休日なんて

 休日なんて、あんまり好きじゃないんだよ。というのは、心の疲れが自覚されたときによく思ったことである。
 さて。心が壊れたとき、心が疲れたとき、心がしんどいとき。休日に恐ろしさが忍び寄ってくることがある。どうしようもない虚無感や恐怖、圧迫感や焦燥感。じゃあ、それらはなぜ発生するのか? それらに対処するには? 残念ながら、そこに至る明快な答えも道程も私は持ち合わせていない。しかし、なんとなく朧げに掴みかけているものはある。

 なんで休日が恐ろしいのか。サザエさん症候群とかそういう話ではない。
 単純に、考えることが多過ぎるのである。多過ぎる上に、高度化しているし、複雑化している。仕事、人間関係、行政上の手続き、ご近所付き合い、子育て、ペット、恋愛、SNS、エトセトラ、エトセトラ。
 そういったアレとかコレとかソレとか。とにかく考えることが多過ぎるし、難し過ぎる。もはや凡百の私でさえも、それなりのポジションに就いてしまっているので、後戻りは難しくなっている。考えることと情報の奔流が絶え間なく押し寄せる。それは、休日であっても。

 なので、考えないようにするのである。まあそれが難しいんだけど。
 生きることを考える。生き残ることだけを。水を飲む。飯を食う。体を温めて、よく眠る。これは心の回復のための常套手段とされているが、なんのことはない、生き残るための、生存のための手段である。
 休日に何もしないことで心を回復させること。それは、もっと単純化するのであれば「愚直に生き残る」を選択することである。

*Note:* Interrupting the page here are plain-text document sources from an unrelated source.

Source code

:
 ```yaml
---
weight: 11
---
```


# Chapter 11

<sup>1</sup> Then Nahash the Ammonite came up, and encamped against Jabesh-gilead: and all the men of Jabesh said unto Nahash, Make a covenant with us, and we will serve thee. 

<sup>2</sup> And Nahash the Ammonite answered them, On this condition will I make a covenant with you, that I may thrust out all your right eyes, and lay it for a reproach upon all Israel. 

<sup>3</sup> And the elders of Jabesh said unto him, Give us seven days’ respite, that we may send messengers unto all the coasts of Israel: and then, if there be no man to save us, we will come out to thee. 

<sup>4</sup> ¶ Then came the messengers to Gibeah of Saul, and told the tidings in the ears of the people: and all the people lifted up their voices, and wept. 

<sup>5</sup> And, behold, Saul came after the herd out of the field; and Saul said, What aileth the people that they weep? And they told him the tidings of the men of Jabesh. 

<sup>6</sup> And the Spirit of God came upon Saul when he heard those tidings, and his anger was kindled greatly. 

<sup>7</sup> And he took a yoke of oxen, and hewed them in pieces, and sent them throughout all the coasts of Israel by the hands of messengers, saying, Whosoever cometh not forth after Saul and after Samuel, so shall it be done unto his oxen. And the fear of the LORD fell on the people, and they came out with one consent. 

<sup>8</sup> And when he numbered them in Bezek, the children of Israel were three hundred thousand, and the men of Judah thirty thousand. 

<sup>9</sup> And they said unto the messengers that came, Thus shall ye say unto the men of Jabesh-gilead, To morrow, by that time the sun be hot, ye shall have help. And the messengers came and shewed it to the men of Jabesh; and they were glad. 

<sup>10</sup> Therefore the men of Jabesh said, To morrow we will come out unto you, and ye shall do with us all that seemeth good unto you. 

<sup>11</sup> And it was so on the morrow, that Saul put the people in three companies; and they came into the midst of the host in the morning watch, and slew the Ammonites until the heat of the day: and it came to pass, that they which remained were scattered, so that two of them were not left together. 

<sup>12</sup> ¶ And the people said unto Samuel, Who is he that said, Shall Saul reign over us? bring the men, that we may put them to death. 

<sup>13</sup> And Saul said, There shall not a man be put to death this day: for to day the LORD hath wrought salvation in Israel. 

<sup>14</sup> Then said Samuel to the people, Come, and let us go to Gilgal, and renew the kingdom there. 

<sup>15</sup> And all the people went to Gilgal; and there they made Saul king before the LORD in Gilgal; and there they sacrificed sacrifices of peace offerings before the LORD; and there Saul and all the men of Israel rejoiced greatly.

 だから「気晴らしに出かける」「汗をかく程度の軽い運動をする」とかそういうのは、もっと先の話になる。別に旅行しなくたって運動しなくたって生きていける。生き残れるという確信がもてた時に初めて旅行や運動、娯楽が生きて輝く。

 心が疲れたら、ウンコ製造機になりゃいいのである。極端だけど、そういうことなのだ。